How many (%) phones support officially the HotSpot2.0/EAP-SIM?
Very few currently. Samsung S4 supports HotSpot 2.0. Some android phones are enabled for Hotspot2.0. iPhone is expected to support Hotspot 2.0 in next release.
What do you know about the EAP-SIM authentication? Is it currently support by all kind of smart phones?
EAP for GSM Subscriber Identity Module (EAP-SIM) is used for authentication and session key distribution using the SIM from the GSM. EAP-SIM uses a SIM authentication algorithm between the client and an Authentication, Authorization and Accounting (AAA) server providing mutual authentication between the client and the network. EAP-SIM authentication is currently supported by iphone, blackberry, etc
Will Hotspot 2.0 be enough to provide the appropriate user experience? In particular, how do the user’s preferences interwork with the carrier preferences for Wi-Fi selection?
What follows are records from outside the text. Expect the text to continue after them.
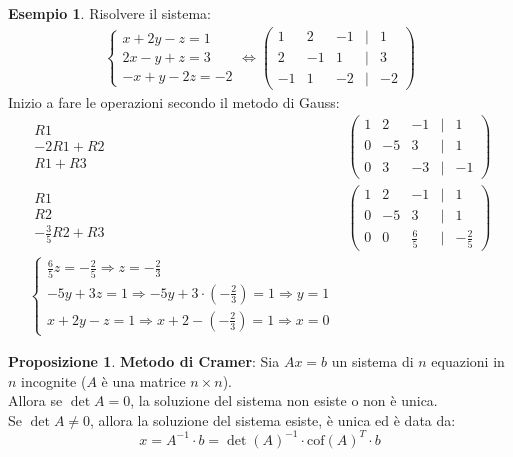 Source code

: \documentclass[a4paper]{article}
\theoremstyle{definition}
\newtheorem*{es}{Esempio}
\newtheorem*{prop}{Proposizione}
\begin{document}
	\begin{es}
		Risolvere il sistema:
		\begin{align*}
			\begin{cases}
				x + 2y - z = 1 \\
				2x - y + z = 3 \\
				 - x + y - 2z = - 2
			\end{cases} \Leftrightarrow \begin{pmatrix}
				1 & 2 & -1 & \mid & 1  \\
				2 & -1 & 1 & \mid & 3  \\
				-1 & 1 & -2 & \mid & - 2
			\end{pmatrix}
		\end{align*}
		Inizio a fare le operazioni secondo il metodo di Gauss:
		\begin{align*}
			\begin{matrix}
				R1 \\
				 - 2R1 + R2 \\
				 R1 + R3
			\end{matrix} & \begin{pmatrix}
				1 & 2 & -1 & \mid & 1  \\
				0 & -5 & 3 & \mid & 1  \\
				0 & 3 & -3 & \mid & - 1
			\end{pmatrix} \\
			\begin{matrix}
				R1 \\
				R2 \\
				- \frac{3}{5}R2 + R3
			\end{matrix} & \begin{pmatrix}
				1 & 2 & -1 & \mid & 1  \\
				0 & -5 & 3 & \mid & 1  \\
				0 & 0 & \frac{6}{5} & \mid & - \frac{2}{5}
			\end{pmatrix} \\
			\begin{cases}
				\frac{6}{5}z = - \frac{2}{5} \Rightarrow z = - \frac{2}{3} \\
				-5y + 3z = 1 \Rightarrow -5y + 3 \cdot ( - \frac{2}{3}) = 1 \Rightarrow y = 1 \\
				x + 2y - z = 1 \Rightarrow x + 2 - ( - \frac{2}{3}) = 1 \Rightarrow x = 0
			\end{cases}
		\end{align*}
	\end{es}
	\begin{prop}
		\textbf{Metodo di Cramer}: Sia $Ax = b$ un sistema di $n$ equazioni in $n$ incognite ($A$ è una matrice $n \times n$). \\
		Allora se $\det A = 0$, la soluzione del sistema non esiste o non è unica. \\
		Se $\det A \ne 0$, allora la soluzione del sistema esiste, è unica ed è data da:
		\begin{equation*}
			x = A^{-1} \cdot b = \det(A)^{-1} \cdot \text{cof}(A)^T \cdot b
		\end{equation*}
	\end{prop}
\end{document}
A user may prefer to use Starbucks Wi-Fi even though there is operator Wi-Fi available in a location.
Hotpot2.0 is capable of selecting desired network automatically taking into consideration both user preference and operator policy
What would be the main revenues stream for Wi-Fi monetization in the midterm future?
Data access by mobile users will be the major source in the mid-term. The Mobile Networks will gain from such services as they can provide more bandwidth at less cost.
Who pays whom when AT&T puts an AP in a McDonald’s (and how much)?
If McDonald’s wants to provide free Wi-Fi to McDonald’s clients, then McDonald’s pays. If AT&T wants to provide hotspot for its clients, then McDonald’s may optionally charge for hosting the APs. McDonald’s might beam the Menu to the clients using AT&T provided AP free of cost.